Chairman of Indonesia’s Democratic Party Anas Urbaningrum speaks at a news conference to announce his resignation at the party headquarters in Jakarta yesterday.

AFP/Jakarta

The chairman of Indonesia’s ruling party, Anas Urbaningrum, announced his resignation yesterday after the country’s anti-graft body named him a suspect in a multi-million-dollar corruption case.

“I quit as the chairman of the Democratic Party,” he told reporters in a press conference.

Urbaningrum, 43, was named a suspect Friday for allegedly receiving “gifts or a promise of gifts” in a graft case linked to the construction of the Hambalang sports centre project near Jakarta, worth around 1.17tn rupiah ($120.5mn).

His resignation was widely expected as all Democratic Party officials had recently signed an “integrity pact” to give up their posts if named a graft suspect.

Maintaining his innocence, Urbaningrum said he would go through the necessary legal procedures.

It was widely known that President Susilo Bambang Yudhoyono, patron of the ruling Democratic Party, had not favoured him for the chairman post in 2010, and on Saturday the accused hinted that he believed the graft accusations were related to that. The allegation involving Urbaningrum is the latest scandal to hit the ruling party and is a further embarrassment for the president, who won a landslide victory on his re-election in 2009 on a corruption-fighting platform.

Legal graft cases surrounding the Democratic Party have dogged its popularity, which slumped to a mere 8% in December last year from about 21% in 2009. Elections are due in 2014.

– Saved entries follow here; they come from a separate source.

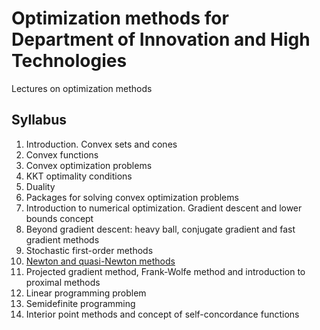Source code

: # Optimization methods for Department of Innovation and High Technologies 
Lectures on optimization methods

## Syllabus

1. Introduction. Convex sets and cones
2. Convex functions
3. Convex optimization problems
4. KKT optimality conditions
5. Duality
6. Packages for solving convex optimization problems
7. Introduction to numerical optimization. Gradient descent and lower bounds concept
8. Beyond gradient descent: heavy ball, conjugate gradient and fast gradient methods
9. Stochastic first-order methods
10. [Newton and quasi-Newton methods](./10-Newton/lecture10.pdf)
11. Projected gradient method, Frank-Wolfe method and introduction to proximal methods
12. Linear programming problem
13. Semidefinite programming
14. Interior point methods and concept of self-concordance functions 
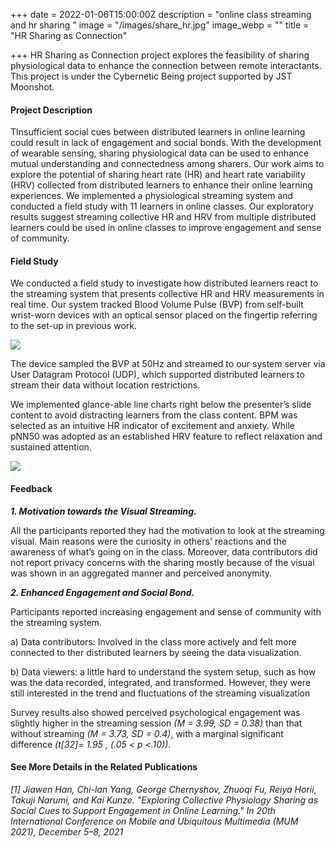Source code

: +++
date = 2022-01-06T15:00:00Z
description = "online class streaming and hr sharing "
image = "/images/share_hr.jpg"
image_webp = ""
title = "HR Sharing as Connection"

+++
HR Sharing as Connection project explores the feasibility of sharing physiological data to enhance the connection between remote interactants. This project is under the Cybernetic Being project supported by JST Moonshot.

#### Project Description

TInsufficient social cues between distributed learners in online learning could result in lack of engagement and social bonds. With the development of wearable sensing, sharing physiological data can be used to enhance mutual understanding and connectedness among sharers. Our work aims to explore the potential of sharing heart rate (HR) and heart rate variability (HRV) collected from distributed learners to enhance their online learning experiences. We implemented a physiological streaming system and conducted a field study with 11 learners in online classes.  Our exploratory results suggest streaming collective HR and HRV from multiple distributed learners could be used in online classes to improve engagement and sense of community.

#### Field Study

We conducted a field study to investigate how distributed learners react to the streaming system that presents collective HR and HRV measurements in real time. Our system tracked Blood Volume Pulse (BVP) from self-built wrist-worn devices with an optical sensor placed on the fingertip referring to the set-up in previous work.

![](/images/device.jpg)

The device sampled the BVP at 50Hz and streamed to our system server via User Datagram Protocol (UDP), which supported distributed learners to stream their data without location restrictions.

We implemented glance-able line charts right below the presenter’s slide content  to avoid distracting learners from the class content. BPM was selected as an intuitive HR indicator of excitement and anxiety. While pNN50 was adopted as an established HRV feature to reflect relaxation and sustained attention.

![](/images/streaming_visual.jpg)

#### Feedback

**_1. Motivation towards the Visual Streaming._**

All the participants reported they had the motivation to look at the streaming visual. Main reasons were the curiosity in others' reactions and the awareness of what’s going on in the class. Moreover, data contributors did not report privacy concerns with the sharing mostly because of the visual was shown in an aggregated manner and perceived anonymity.

**_2. Enhanced Engagement and Social Bond._**

Participants reported increasing engagement and sense of community with the streaming system.

a) Data contributors: Involved in the class more actively and felt more connected to ther distributed learners by seeing the data visualization.

b) Data viewers: a little hard to understand the system setup, such as how was the data recorded, integrated, and transformed. However, they were still interested in the trend and fluctuations of the streaming visualization

Survey results also showed perceived psychological engagement was slightly higher in the streaming session _(M = 3.99, SD = 0.38)_ than that without streaming _(M = 3.73, SD = 0.4)_, with a marginal significant difference _(t\[32\]= 1.95 , (.05 < p <.10))_.

#### See More Details in the Related Publications

_\[1\]_ _Jiawen Han, Chi-lan Yang, George Chernyshov, Zhuoqi Fu, Reiya Horii, Takuji Narumi, and Kai Kunze. "Exploring Collective Physiology Sharing as Social Cues to Support Engagement in Online Learning." In 20th International Conference on Mobile and Ubiquitous Multimedia (MUM 2021), December 5–8, 2021_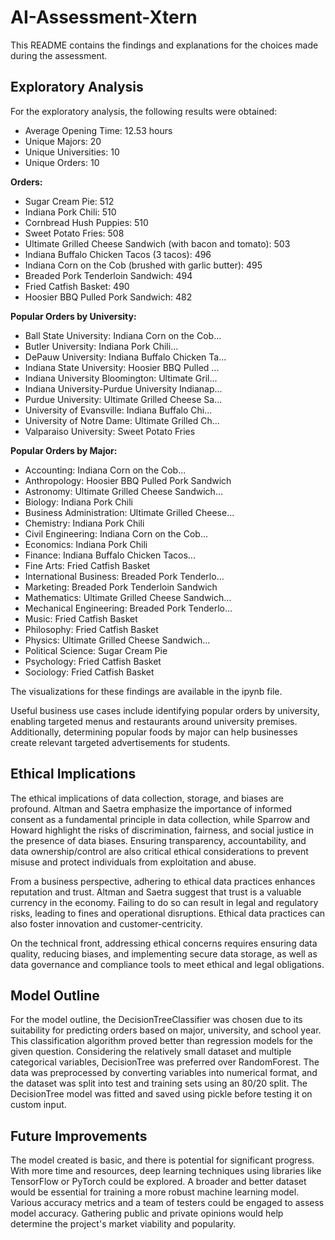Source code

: # AI-Assessment-Xtern

This README contains the findings and explanations for the choices made during the assessment.

## Exploratory Analysis

For the exploratory analysis, the following results were obtained:

- Average Opening Time: 12.53 hours
- Unique Majors: 20
- Unique Universities: 10
- Unique Orders: 10

**Orders:**

- Sugar Cream Pie: 512
- Indiana Pork Chili: 510
- Cornbread Hush Puppies: 510
- Sweet Potato Fries: 508
- Ultimate Grilled Cheese Sandwich (with bacon and tomato): 503
- Indiana Buffalo Chicken Tacos (3 tacos): 496
- Indiana Corn on the Cob (brushed with garlic butter): 495
- Breaded Pork Tenderloin Sandwich: 494
- Fried Catfish Basket: 490
- Hoosier BBQ Pulled Pork Sandwich: 482

**Popular Orders by University:**

- Ball State University: Indiana Corn on the Cob...
- Butler University: Indiana Pork Chili...
- DePauw University: Indiana Buffalo Chicken Ta...
- Indiana State University: Hoosier BBQ Pulled ...
- Indiana University Bloomington: Ultimate Gril...
- Indiana University-Purdue University Indianap...
- Purdue University: Ultimate Grilled Cheese Sa...
- University of Evansville: Indiana Buffalo Chi...
- University of Notre Dame: Ultimate Grilled Ch...
- Valparaiso University: Sweet Potato Fries

**Popular Orders by Major:**

- Accounting: Indiana Corn on the Cob...
- Anthropology: Hoosier BBQ Pulled Pork Sandwich
- Astronomy: Ultimate Grilled Cheese Sandwich...
- Biology: Indiana Pork Chili
- Business Administration: Ultimate Grilled Cheese...
- Chemistry: Indiana Pork Chili
- Civil Engineering: Indiana Corn on the Cob...
- Economics: Indiana Pork Chili
- Finance: Indiana Buffalo Chicken Tacos...
- Fine Arts: Fried Catfish Basket
- International Business: Breaded Pork Tenderlo...
- Marketing: Breaded Pork Tenderloin Sandwich
- Mathematics: Ultimate Grilled Cheese Sandwich...
- Mechanical Engineering: Breaded Pork Tenderlo...
- Music: Fried Catfish Basket
- Philosophy: Fried Catfish Basket
- Physics: Ultimate Grilled Cheese Sandwich...
- Political Science: Sugar Cream Pie
- Psychology: Fried Catfish Basket
- Sociology: Fried Catfish Basket

The visualizations for these findings are available in the ipynb file.

Useful business use cases include identifying popular orders by university, enabling targeted menus and restaurants around university premises. Additionally, determining popular foods by major can help businesses create relevant targeted advertisements for students.

## Ethical Implications

The ethical implications of data collection, storage, and biases are profound. Altman and Saetra emphasize the importance of informed consent as a fundamental principle in data collection, while Sparrow and Howard highlight the risks of discrimination, fairness, and social justice in the presence of data biases. Ensuring transparency, accountability, and data ownership/control are also critical ethical considerations to prevent misuse and protect individuals from exploitation and abuse.

From a business perspective, adhering to ethical data practices enhances reputation and trust. Altman and Saetra suggest that trust is a valuable currency in the economy. Failing to do so can result in legal and regulatory risks, leading to fines and operational disruptions. Ethical data practices can also foster innovation and customer-centricity.

On the technical front, addressing ethical concerns requires ensuring data quality, reducing biases, and implementing secure data storage, as well as data governance and compliance tools to meet ethical and legal obligations.

## Model Outline

For the model outline, the DecisionTreeClassifier was chosen due to its suitability for predicting orders based on major, university, and school year. This classification algorithm proved better than regression models for the given question. Considering the relatively small dataset and multiple categorical variables, DecisionTree was preferred over RandomForest. The data was preprocessed by converting variables into numerical format, and the dataset was split into test and training sets using an 80/20 split. The DecisionTree model was fitted and saved using pickle before testing it on custom input.

## Future Improvements

The model created is basic, and there is potential for significant progress. With more time and resources, deep learning techniques using libraries like TensorFlow or PyTorch could be explored. A broader and better dataset would be essential for training a more robust machine learning model. Various accuracy metrics and a team of testers could be engaged to assess model accuracy. Gathering public and private opinions would help determine the project's market viability and popularity.

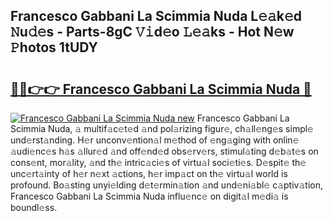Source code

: ## Francesco Gabbani La Scimmia Nuda L𝚎𝚊k𝚎d 𝙽u𝚍𝚎s - Parts-8gC 𝚅𝚒d𝚎o 𝙻𝚎𝚊ks - Hot N𝚎w 𝙿hotos 1tUDY

# <h2><a href="http://kv02a3.teov.top/?on=Francesco+Gabbani+La+Scimmia+Nuda">🔗🔗👉👉 Francesco Gabbani La Scimmia Nuda 🔗</a></h2>

[![Francesco Gabbani La Scimmia Nuda new](https://i.imgur.com/QqkWNDz.gif)](http://kv02a3.teov.top/?on=Francesco+Gabbani+La+Scimmia+Nuda)
Francesco Gabbani La Scimmia Nuda, 𝚊 multif𝚊c𝚎t𝚎d 𝚊nd pol𝚊rizing figur𝚎, ch𝚊ll𝚎ng𝚎s simpl𝚎 und𝚎rst𝚊nding. H𝚎r unconv𝚎ntion𝚊l m𝚎thod of 𝚎ng𝚊ging with onlin𝚎 𝚊udi𝚎nc𝚎s h𝚊s 𝚊llur𝚎d 𝚊nd off𝚎nd𝚎d obs𝚎rv𝚎rs, stimul𝚊ting d𝚎b𝚊t𝚎s on cons𝚎nt, mor𝚊lity, 𝚊nd th𝚎 intric𝚊ci𝚎s of virtu𝚊l soci𝚎ti𝚎s. D𝚎spit𝚎 th𝚎 unc𝚎rt𝚊inty of h𝚎r n𝚎xt 𝚊ctions, h𝚎r imp𝚊ct on th𝚎 virtu𝚊l world is profound. Bo𝚊sting unyi𝚎lding d𝚎t𝚎rmin𝚊tion 𝚊nd und𝚎ni𝚊bl𝚎 c𝚊ptiv𝚊tion, Francesco Gabbani La Scimmia Nuda influ𝚎nc𝚎 on digit𝚊l m𝚎di𝚊 is boundl𝚎ss.
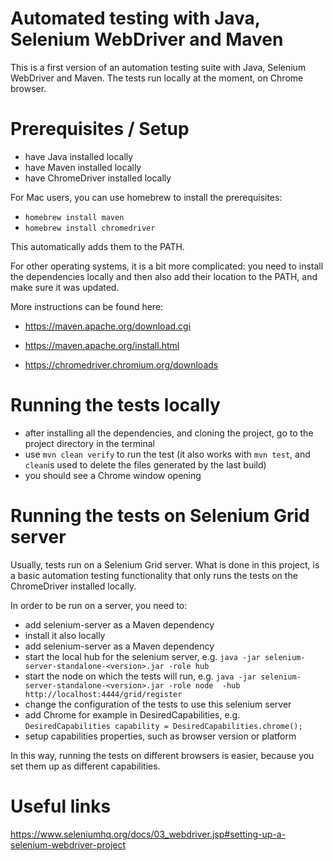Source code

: # Automated testing with Java, Selenium WebDriver and Maven

This is a first version of an automation testing suite with Java, Selenium WebDriver and Maven. The tests run locally at the moment, on Chrome browser. 

# Prerequisites / Setup 

- have Java installed locally 
- have Maven installed locally
- have ChromeDriver installed locally

For Mac users, you can use homebrew to install the prerequisites:

* `homebrew install maven`
* `homebrew install chromedriver`

This automatically adds them to the PATH. 

For other operating systems, it is a bit more complicated: you need to install the dependencies locally and then also add their location to the PATH, and make sure it was updated. 

More instructions can be found here:

* https://maven.apache.org/download.cgi

* https://maven.apache.org/install.html 

* https://chromedriver.chromium.org/downloads

# Running the tests locally

* after installing all the dependencies, and cloning the project, go to the project directory in the terminal
* use `mvn clean verify` to run the test (it also works with `mvn test`, and `clean`is used to delete the files generated by the last build) 
* you should see a Chrome window opening

# Running the tests on Selenium Grid server 

Usually, tests run on a Selenium Grid server. What is done in this project, is a basic automation testing functionality that only runs the tests on the ChromeDriver installed locally. 

In order to be run on a server, you need to:
* add selenium-server as a Maven dependency
* install it also locally
* add selenium-server as a Maven dependency
* start the local hub for the selenium server, e.g. `java -jar selenium-server-standalone-<version>.jar -role hub`
* start the node on which the tests will run, e.g. `java -jar selenium-server-standalone-<version>.jar -role node  -hub http://localhost:4444/grid/register`
* change the configuration of the tests to use this selenium server  
* add Chrome for example in DesiredCapabilities, e.g. `DesiredCapabilities capability = DesiredCapabilities.chrome();` 
* setup capabilities properties, such as browser version or platform 

In this way, running the tests on different browsers is easier, because you set them up as different capabilities. 


# Useful links

https://www.seleniumhq.org/docs/03_webdriver.jsp#setting-up-a-selenium-webdriver-project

At the beginning of December, the sports minister Andi Mallarangeng, who used to be the presidential spokesman, was forced to resign after being named a suspect in the same case.

He was the first minister to step down over graft allegations since the country’s powerful Corruption Eradication Commission (KPK) began operating in 2003 with a mandate to crack down on rampant graft.